■ What you need to do: From the records, pick out and copy each line containing "detto".
+ + +
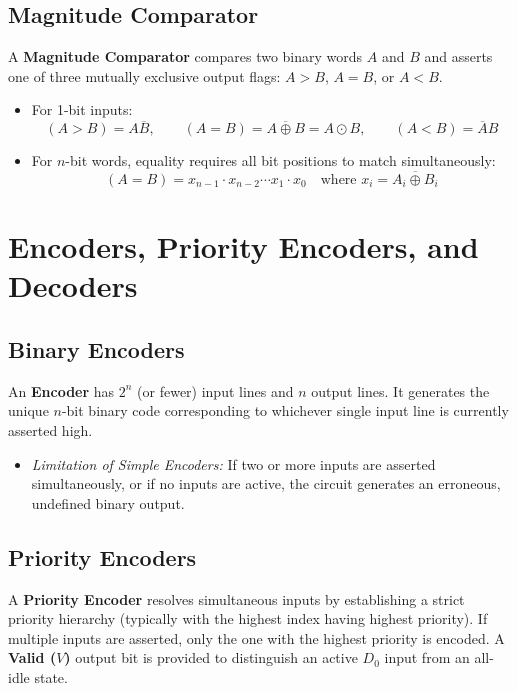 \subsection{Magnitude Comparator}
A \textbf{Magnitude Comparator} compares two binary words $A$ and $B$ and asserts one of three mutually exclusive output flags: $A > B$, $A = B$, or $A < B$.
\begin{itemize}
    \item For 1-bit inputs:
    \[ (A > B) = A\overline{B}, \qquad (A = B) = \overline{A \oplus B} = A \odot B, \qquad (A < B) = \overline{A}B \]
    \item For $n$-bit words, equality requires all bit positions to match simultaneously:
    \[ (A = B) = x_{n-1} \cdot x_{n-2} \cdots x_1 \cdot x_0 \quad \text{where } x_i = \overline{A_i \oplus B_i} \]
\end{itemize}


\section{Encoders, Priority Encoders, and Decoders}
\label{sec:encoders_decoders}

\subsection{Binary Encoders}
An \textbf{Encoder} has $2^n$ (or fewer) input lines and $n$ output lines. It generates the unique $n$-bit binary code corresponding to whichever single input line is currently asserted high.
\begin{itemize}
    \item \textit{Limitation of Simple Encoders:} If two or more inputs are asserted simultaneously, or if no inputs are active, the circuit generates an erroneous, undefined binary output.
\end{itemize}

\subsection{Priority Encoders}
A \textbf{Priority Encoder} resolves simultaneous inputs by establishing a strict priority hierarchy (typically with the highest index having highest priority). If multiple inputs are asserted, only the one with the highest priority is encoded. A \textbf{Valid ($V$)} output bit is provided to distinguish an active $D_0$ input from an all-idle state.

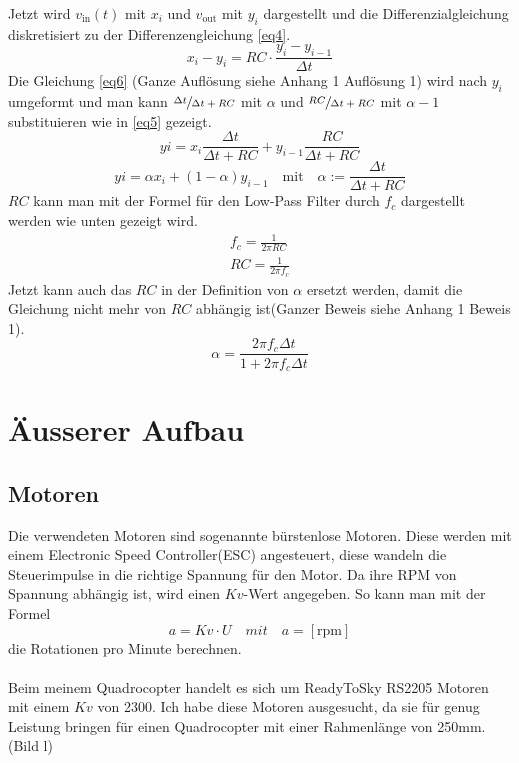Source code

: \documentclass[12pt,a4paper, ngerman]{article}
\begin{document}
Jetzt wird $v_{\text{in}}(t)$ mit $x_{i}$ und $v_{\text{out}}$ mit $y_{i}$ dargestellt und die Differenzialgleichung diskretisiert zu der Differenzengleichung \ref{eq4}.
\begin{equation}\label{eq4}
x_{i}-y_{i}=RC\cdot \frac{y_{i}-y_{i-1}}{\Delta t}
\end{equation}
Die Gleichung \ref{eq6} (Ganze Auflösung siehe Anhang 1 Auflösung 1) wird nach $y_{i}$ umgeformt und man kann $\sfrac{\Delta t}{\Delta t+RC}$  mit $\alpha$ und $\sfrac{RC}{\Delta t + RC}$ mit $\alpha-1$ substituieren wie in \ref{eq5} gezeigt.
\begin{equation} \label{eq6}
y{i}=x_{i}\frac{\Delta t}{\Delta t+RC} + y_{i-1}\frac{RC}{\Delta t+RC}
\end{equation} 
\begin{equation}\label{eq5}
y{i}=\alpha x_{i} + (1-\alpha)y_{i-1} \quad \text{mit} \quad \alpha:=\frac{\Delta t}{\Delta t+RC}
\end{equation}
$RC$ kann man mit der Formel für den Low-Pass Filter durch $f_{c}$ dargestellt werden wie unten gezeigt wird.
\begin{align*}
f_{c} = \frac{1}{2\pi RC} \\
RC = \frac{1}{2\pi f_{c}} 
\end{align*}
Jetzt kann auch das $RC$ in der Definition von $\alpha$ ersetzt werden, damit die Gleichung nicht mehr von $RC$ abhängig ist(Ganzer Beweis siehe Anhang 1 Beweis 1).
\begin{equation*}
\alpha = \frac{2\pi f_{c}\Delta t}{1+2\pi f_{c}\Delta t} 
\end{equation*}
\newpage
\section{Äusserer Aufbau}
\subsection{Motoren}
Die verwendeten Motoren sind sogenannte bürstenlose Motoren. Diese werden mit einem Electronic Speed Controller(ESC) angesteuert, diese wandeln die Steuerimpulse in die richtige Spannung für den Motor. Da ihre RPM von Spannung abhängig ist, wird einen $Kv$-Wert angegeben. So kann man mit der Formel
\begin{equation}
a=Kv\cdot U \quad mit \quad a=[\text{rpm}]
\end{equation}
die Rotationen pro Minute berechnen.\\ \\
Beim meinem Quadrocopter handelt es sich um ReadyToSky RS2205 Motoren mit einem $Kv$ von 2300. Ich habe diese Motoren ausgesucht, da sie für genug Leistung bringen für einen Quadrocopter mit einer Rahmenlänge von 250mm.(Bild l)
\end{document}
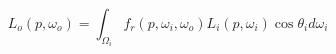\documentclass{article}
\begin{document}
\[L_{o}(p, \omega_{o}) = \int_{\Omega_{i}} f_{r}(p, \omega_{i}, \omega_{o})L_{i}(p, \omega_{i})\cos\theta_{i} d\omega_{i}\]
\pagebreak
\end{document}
+ + +
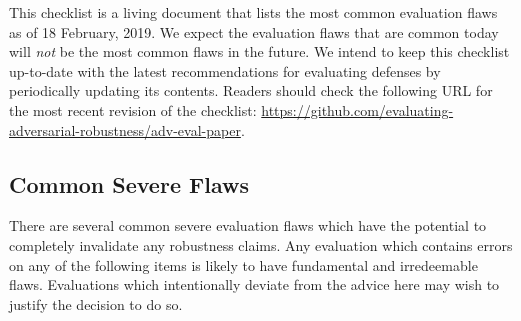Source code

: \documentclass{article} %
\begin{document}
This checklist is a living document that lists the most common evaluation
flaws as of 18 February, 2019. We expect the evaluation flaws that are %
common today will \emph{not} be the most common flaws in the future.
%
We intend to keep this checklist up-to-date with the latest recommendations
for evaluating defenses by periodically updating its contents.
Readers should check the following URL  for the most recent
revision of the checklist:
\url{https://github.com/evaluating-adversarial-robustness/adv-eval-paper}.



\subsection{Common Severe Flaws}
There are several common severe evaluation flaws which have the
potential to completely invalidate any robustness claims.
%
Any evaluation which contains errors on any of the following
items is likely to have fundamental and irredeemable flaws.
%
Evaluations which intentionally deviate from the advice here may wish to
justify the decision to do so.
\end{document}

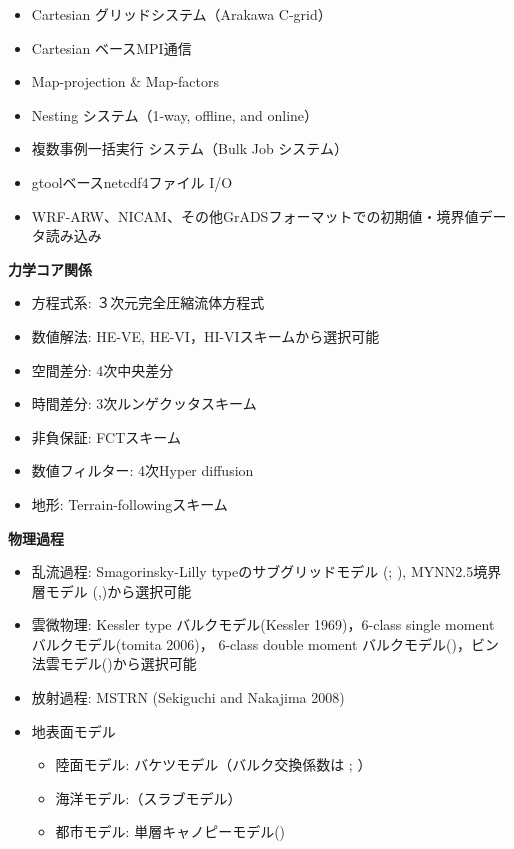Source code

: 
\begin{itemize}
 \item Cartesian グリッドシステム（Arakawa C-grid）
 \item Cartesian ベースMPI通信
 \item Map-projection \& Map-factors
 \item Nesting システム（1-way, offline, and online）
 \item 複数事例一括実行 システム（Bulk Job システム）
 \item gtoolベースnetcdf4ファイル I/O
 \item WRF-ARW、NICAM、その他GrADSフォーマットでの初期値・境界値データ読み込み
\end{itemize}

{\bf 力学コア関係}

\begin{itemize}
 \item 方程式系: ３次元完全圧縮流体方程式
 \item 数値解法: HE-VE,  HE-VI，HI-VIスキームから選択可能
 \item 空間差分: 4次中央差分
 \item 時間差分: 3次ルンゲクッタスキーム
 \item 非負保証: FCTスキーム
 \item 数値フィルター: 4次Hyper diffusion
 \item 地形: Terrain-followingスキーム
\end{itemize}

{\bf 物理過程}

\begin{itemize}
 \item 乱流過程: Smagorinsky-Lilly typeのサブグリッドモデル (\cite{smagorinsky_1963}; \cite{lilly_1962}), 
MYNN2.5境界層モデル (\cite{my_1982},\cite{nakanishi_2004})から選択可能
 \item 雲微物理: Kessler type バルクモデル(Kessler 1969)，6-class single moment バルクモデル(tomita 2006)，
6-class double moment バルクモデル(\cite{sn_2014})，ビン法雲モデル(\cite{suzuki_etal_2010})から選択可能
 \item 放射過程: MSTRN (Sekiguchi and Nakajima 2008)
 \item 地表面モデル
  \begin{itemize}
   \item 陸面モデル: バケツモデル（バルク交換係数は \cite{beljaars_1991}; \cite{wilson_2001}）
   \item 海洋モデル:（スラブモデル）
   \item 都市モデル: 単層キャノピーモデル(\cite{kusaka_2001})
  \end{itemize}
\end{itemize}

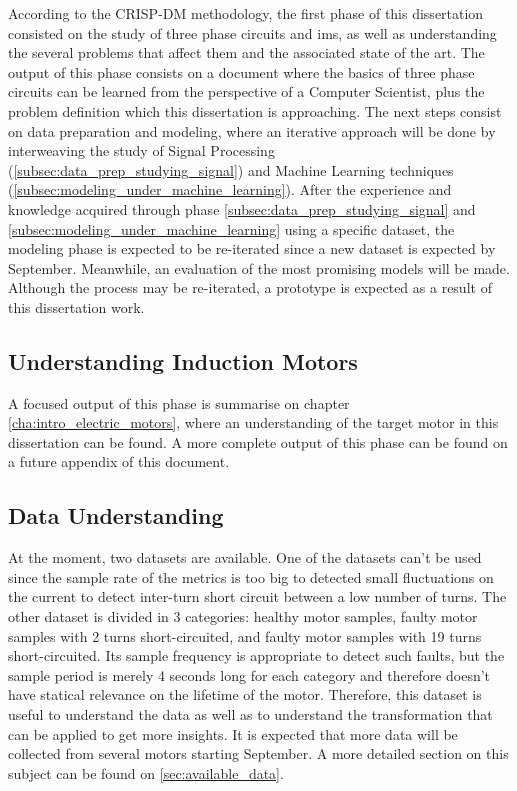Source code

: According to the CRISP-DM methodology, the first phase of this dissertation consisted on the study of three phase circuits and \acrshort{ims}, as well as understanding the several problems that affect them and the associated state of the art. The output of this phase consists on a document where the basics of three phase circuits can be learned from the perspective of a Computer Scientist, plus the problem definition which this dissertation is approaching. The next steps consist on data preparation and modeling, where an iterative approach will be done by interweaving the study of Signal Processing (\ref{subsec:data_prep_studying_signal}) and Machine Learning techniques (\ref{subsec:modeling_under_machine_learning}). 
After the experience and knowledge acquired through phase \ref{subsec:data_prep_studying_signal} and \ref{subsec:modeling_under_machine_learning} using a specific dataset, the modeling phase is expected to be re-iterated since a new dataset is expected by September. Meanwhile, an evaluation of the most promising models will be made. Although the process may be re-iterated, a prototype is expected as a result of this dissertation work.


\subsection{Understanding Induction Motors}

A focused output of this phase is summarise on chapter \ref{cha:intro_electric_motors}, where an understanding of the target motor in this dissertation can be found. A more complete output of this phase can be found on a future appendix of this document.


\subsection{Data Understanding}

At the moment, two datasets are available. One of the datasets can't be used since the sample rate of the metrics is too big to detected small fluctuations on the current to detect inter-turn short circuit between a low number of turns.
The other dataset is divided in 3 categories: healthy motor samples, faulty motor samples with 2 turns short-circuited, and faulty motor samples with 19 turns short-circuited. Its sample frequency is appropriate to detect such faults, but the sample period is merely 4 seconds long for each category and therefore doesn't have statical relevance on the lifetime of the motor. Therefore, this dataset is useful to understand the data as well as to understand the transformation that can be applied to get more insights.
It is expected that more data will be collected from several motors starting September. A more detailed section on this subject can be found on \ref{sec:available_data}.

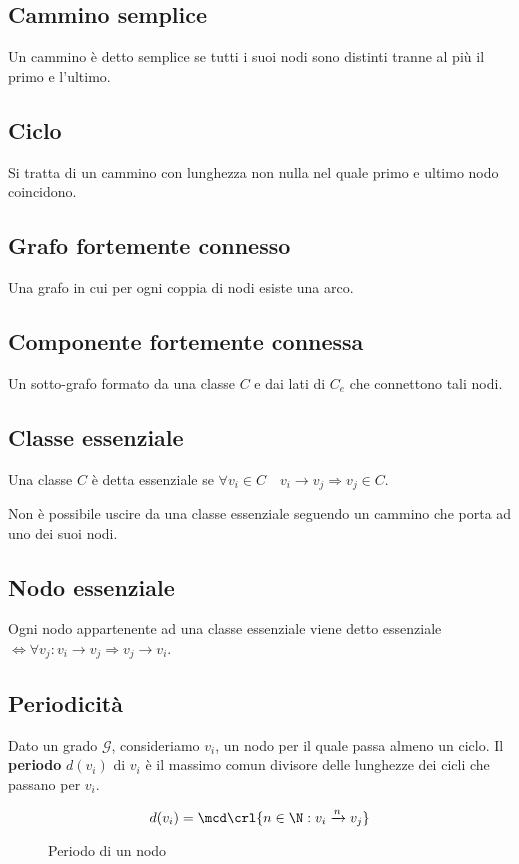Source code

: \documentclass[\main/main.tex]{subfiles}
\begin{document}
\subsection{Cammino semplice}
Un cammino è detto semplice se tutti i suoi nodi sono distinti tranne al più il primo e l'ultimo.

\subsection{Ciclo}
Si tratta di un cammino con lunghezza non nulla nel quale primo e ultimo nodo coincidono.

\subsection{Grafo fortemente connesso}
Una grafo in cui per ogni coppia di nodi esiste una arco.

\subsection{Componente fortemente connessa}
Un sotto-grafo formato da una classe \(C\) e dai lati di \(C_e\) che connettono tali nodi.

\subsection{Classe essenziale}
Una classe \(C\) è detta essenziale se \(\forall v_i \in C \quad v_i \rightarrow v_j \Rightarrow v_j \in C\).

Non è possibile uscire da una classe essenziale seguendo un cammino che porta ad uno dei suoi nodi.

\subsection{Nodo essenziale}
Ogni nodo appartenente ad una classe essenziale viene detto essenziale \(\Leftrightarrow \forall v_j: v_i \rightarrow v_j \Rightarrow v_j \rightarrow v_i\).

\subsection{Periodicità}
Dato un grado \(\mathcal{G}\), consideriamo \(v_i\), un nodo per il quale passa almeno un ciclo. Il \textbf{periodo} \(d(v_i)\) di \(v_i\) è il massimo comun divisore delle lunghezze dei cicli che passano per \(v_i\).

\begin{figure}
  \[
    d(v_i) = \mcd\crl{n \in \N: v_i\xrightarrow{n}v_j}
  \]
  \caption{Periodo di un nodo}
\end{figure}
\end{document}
+ + +
■ Output for this exercise:
Un cammino è detto semplice se tutti i suoi nodi sono distinti tranne al più il primo e l'ultimo.
Ogni nodo appartenente ad una classe essenziale viene detto essenziale \(\Leftrightarrow \forall v_j: v_i \rightarrow v_j \Rightarrow v_j \rightarrow v_i\).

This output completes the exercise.